Dr. Masters adopted Oksana from a Ukrainian orphanage in January 1997 when she was 7 years old. Oksana had been abandoned there by her parents after she was born with tibial hemimelia, which left her with different leg lengths; an absence of weight-bearing shinbones; five webbed fingers instead of four fingers and a thumb; six toes on each foot; and just one kidney. Both of her legs eventually had to be amputated above the knee. To compete in skiing, she has a special sled and her ski poles have to be taped to her hands.

“I am so very proud of her,” said Dr. Masters, a speech pathologist. “She’s worked so hard to get here. She’s always been the type that, when you tell her ‘no,’ she will find a way to make it a yes.”

Oskana’s condition is believed to be a result of her birth mother’s exposure to radiation from a nuclear power plant in Ukraine. Her birthplace of Khmelnitskyy is just a few hours from Chernobyl.

What makes Oksana’s achievement of qualifying for the Winter Paralympics even more remarkable is that she has only been skiing since late 2012, when she met one of the coaches of the U.S. Paralympic Nordic ski team and was invited to a camp in Colorado to try the sport. Oskana’s skills and talent from rowing made her a natural at skiing, and soon after she began to compete. She gained attention by medaling at the International Paralympic Committee World Cup just a few months after first learning to ski.

Follow Dr. Masters and Oksana in Sochi

As she competes in Sochi, the team at UofL Physicians will be cheering Oksana on. We will be following her progress and posting daily updates on the UofL Physicians website (UofLphysicians.com), Facebook page and Twitter feed (@UofLPhysicians), and Dr. Masters will be blogging about their experience there.

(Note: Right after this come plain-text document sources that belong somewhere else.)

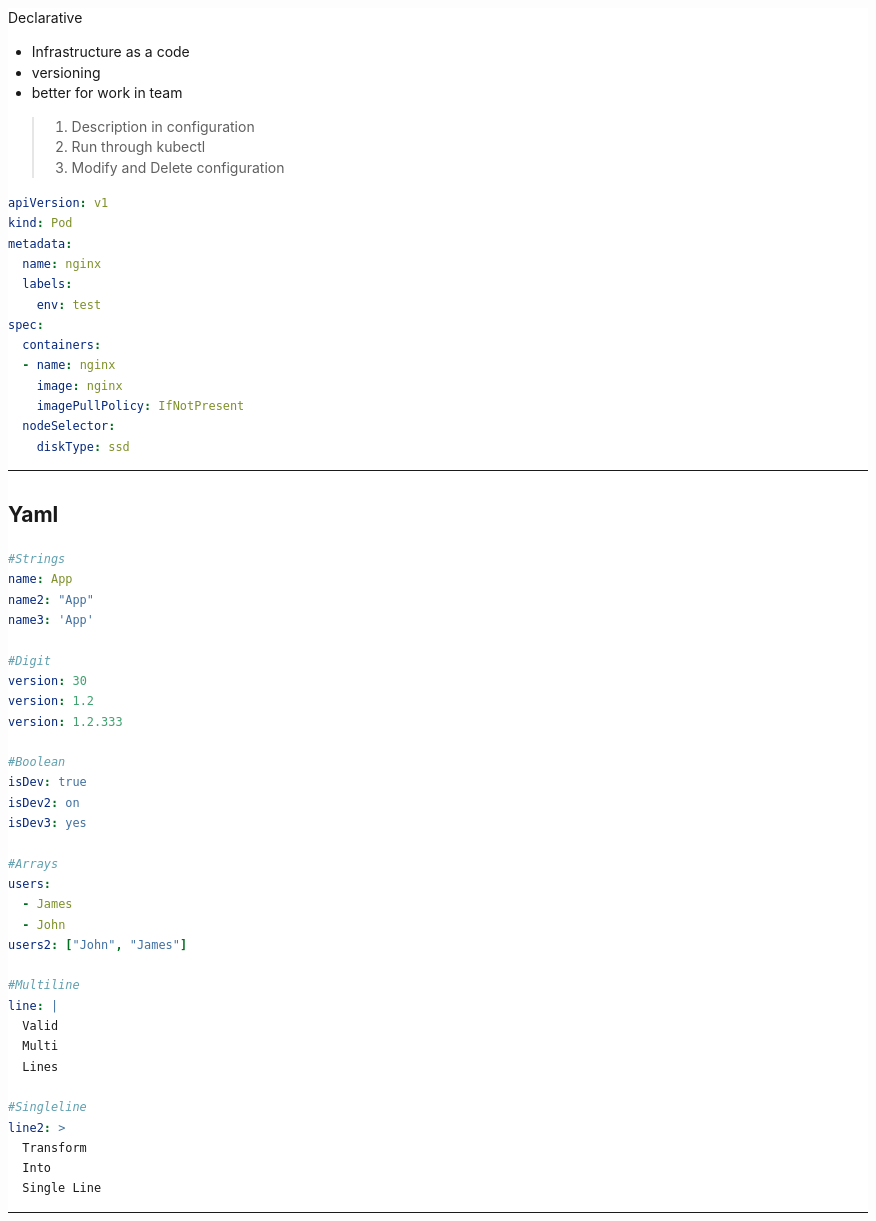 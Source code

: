

Declarative
- Infrastructure as a code
- versioning
- better for work in team
> 1. Description in configuration
> 2. Run through kubectl
> 3. Modify and Delete configuration 
```yml
apiVersion: v1
kind: Pod
metadata:
  name: nginx
  labels:
    env: test
spec:
  containers:
  - name: nginx
    image: nginx
    imagePullPolicy: IfNotPresent
  nodeSelector:
    diskType: ssd
```

---

## Yaml

```YAML
#Strings
name: App
name2: "App"
name3: 'App'

#Digit
version: 30
version: 1.2
version: 1.2.333

#Boolean
isDev: true
isDev2: on
isDev3: yes

#Arrays
users:
  - James
  - John
users2: ["John", "James"]

#Multiline
line: |
  Valid
  Multi
  Lines

#Singleline
line2: >
  Transform
  Into
  Single Line
```

--- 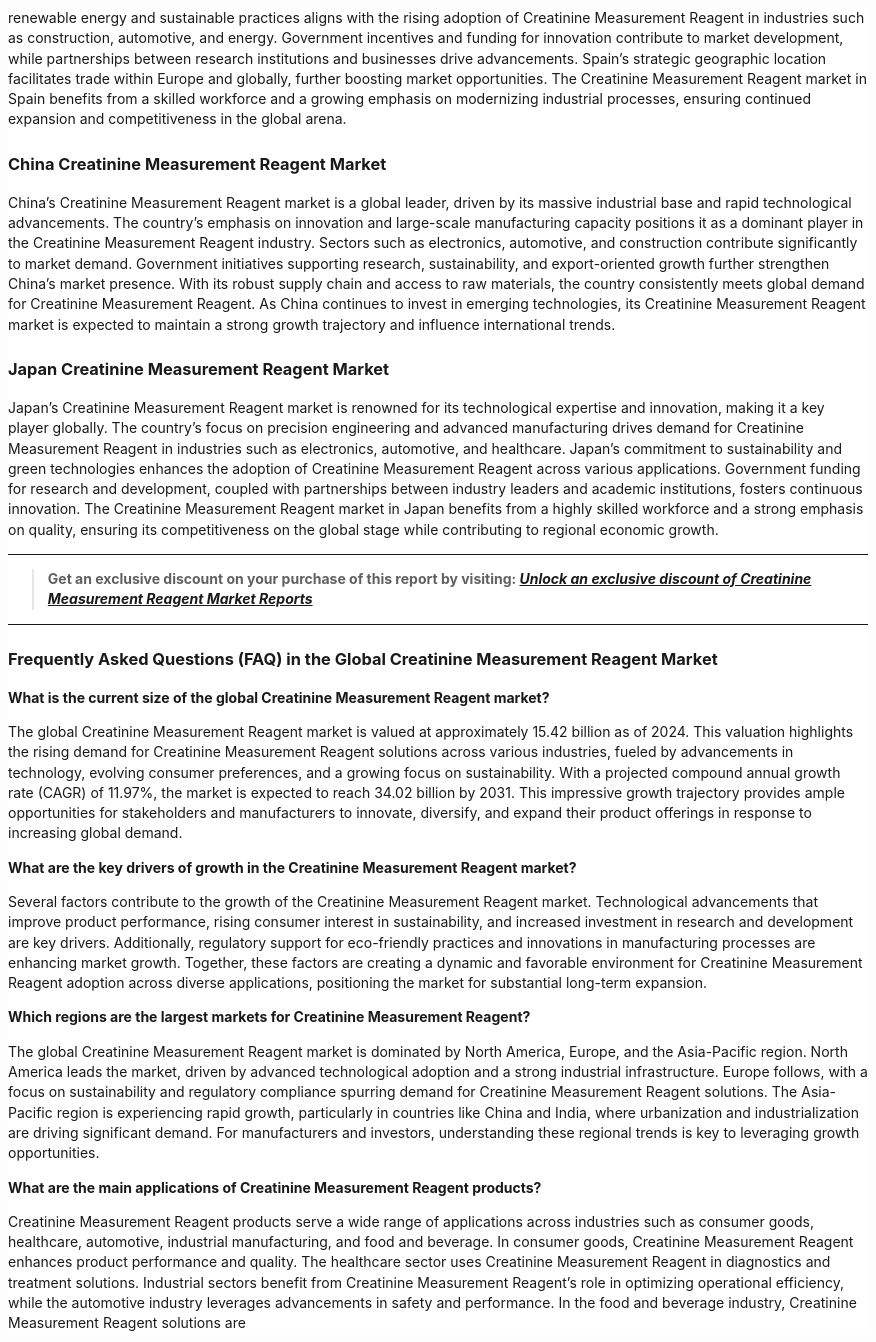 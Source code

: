 renewable energy and sustainable practices aligns with the rising adoption of Creatinine Measurement Reagent in industries such as construction, automotive, and energy. Government incentives and funding for innovation contribute to market development, while partnerships between research institutions and businesses drive advancements. Spain&rsquo;s strategic geographic location facilitates trade within Europe and globally, further boosting market opportunities. The Creatinine Measurement Reagent market in Spain benefits from a skilled workforce and a growing emphasis on modernizing industrial processes, ensuring continued expansion and competitiveness in the global arena.</p><h3>China Creatinine Measurement Reagent Market</h3><p>China&rsquo;s Creatinine Measurement Reagent market is a global leader, driven by its massive industrial base and rapid technological advancements. The country&rsquo;s emphasis on innovation and large-scale manufacturing capacity positions it as a dominant player in the Creatinine Measurement Reagent industry. Sectors such as electronics, automotive, and construction contribute significantly to market demand. Government initiatives supporting research, sustainability, and export-oriented growth further strengthen China&rsquo;s market presence. With its robust supply chain and access to raw materials, the country consistently meets global demand for Creatinine Measurement Reagent. As China continues to invest in emerging technologies, its Creatinine Measurement Reagent market is expected to maintain a strong growth trajectory and influence international trends.</p><h3>Japan Creatinine Measurement Reagent Market</h3><p>Japan&rsquo;s Creatinine Measurement Reagent market is renowned for its technological expertise and innovation, making it a key player globally. The country&rsquo;s focus on precision engineering and advanced manufacturing drives demand for Creatinine Measurement Reagent in industries such as electronics, automotive, and healthcare. Japan&rsquo;s commitment to sustainability and green technologies enhances the adoption of Creatinine Measurement Reagent across various applications. Government funding for research and development, coupled with partnerships between industry leaders and academic institutions, fosters continuous innovation. The Creatinine Measurement Reagent market in Japan benefits from a highly skilled workforce and a strong emphasis on quality, ensuring its competitiveness on the global stage while contributing to regional economic growth.</p><hr /><blockquote><p><strong>Get an exclusive discount on your purchase of this report by visiting: <em><a href="://marketresearchpulse.com/ask-for-discount/122326?utm_source=Github&amp;utm_medium=0111">Unlock an exclusive discount of Creatinine Measurement Reagent Market Reports</a></em>&nbsp;</strong></p></blockquote><hr /><h3>Frequently Asked Questions (FAQ) in the Global Creatinine Measurement Reagent Market</h3><p><strong>What is the current size of the global Creatinine Measurement Reagent market?</strong></p><p>The global Creatinine Measurement Reagent market is valued at approximately 15.42 billion as of 2024. This valuation highlights the rising demand for Creatinine Measurement Reagent solutions across various industries, fueled by advancements in technology, evolving consumer preferences, and a growing focus on sustainability. With a projected compound annual growth rate (CAGR) of 11.97%, the market is expected to reach 34.02 billion by 2031. This impressive growth trajectory provides ample opportunities for stakeholders and manufacturers to innovate, diversify, and expand their product offerings in response to increasing global demand.</p><p><strong>What are the key drivers of growth in the Creatinine Measurement Reagent market?</strong></p><p>Several factors contribute to the growth of the Creatinine Measurement Reagent market. Technological advancements that improve product performance, rising consumer interest in sustainability, and increased investment in research and development are key drivers. Additionally, regulatory support for eco-friendly practices and innovations in manufacturing processes are enhancing market growth. Together, these factors are creating a dynamic and favorable environment for Creatinine Measurement Reagent adoption across diverse applications, positioning the market for substantial long-term expansion.</p><p><strong>Which regions are the largest markets for Creatinine Measurement Reagent?</strong></p><p>The global Creatinine Measurement Reagent market is dominated by North America, Europe, and the Asia-Pacific region. North America leads the market, driven by advanced technological adoption and a strong industrial infrastructure. Europe follows, with a focus on sustainability and regulatory compliance spurring demand for Creatinine Measurement Reagent solutions. The Asia-Pacific region is experiencing rapid growth, particularly in countries like China and India, where urbanization and industrialization are driving significant demand. For manufacturers and investors, understanding these regional trends is key to leveraging growth opportunities.</p><p><strong>What are the main applications of Creatinine Measurement Reagent products?</strong></p><p>Creatinine Measurement Reagent products serve a wide range of applications across industries such as consumer goods, healthcare, automotive, industrial manufacturing, and food and beverage. In consumer goods, Creatinine Measurement Reagent enhances product performance and quality. The healthcare sector uses Creatinine Measurement Reagent in diagnostics and treatment solutions. Industrial sectors benefit from Creatinine Measurement Reagent&rsquo;s role in optimizing operational efficiency, while the automotive industry leverages advancements in safety and performance. In the food and beverage industry, Creatinine Measurement Reagent solutions are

The opening ceremonies will be held March 7, with Oksana’s first event on Saturday, March 8. She will be competing in the cross-country 6k, 12k and 1k sprint, and the biathlon. The games end March 16.

About Dr. Gay Masters

Gay Masters, Ph.D., joined UofL Physicians in 2001 from the University of Buffalo in New York. She specializes in pediatric speech and language disorders, working with children with language deficiencies, often as a result of an auditory processing disorder. When she is not seeing patients, she is an assistant professor in speech pathology at the University of Louisville School of Medicine. She learned of Oksana in June 1995 through a friend who had adopted a child at her Ukrainian orphanage. In January 1997, Dr. Masters was able to bring Oksana to the United States.

About Oksana

After Oksana tried skiing, she stayed in Winter Park, Colo., to further learn the sport, and in her first year of competition, won a bronze medal in 5km cross-country at the International Paralympic Committee (IPC) World Cup in Canmore, Alberta. In January 2014 at the U.S. Paralympics National Championships in Midway, Utah, Oksana won national titles in the 5k and 10k cross-country races and the 6k biathlon, and was second in the cross-country sprint. She then won bronze again at the 2014 IPC World Cup Final in Oberstdorf, Germany, this time in the 12k cross-country.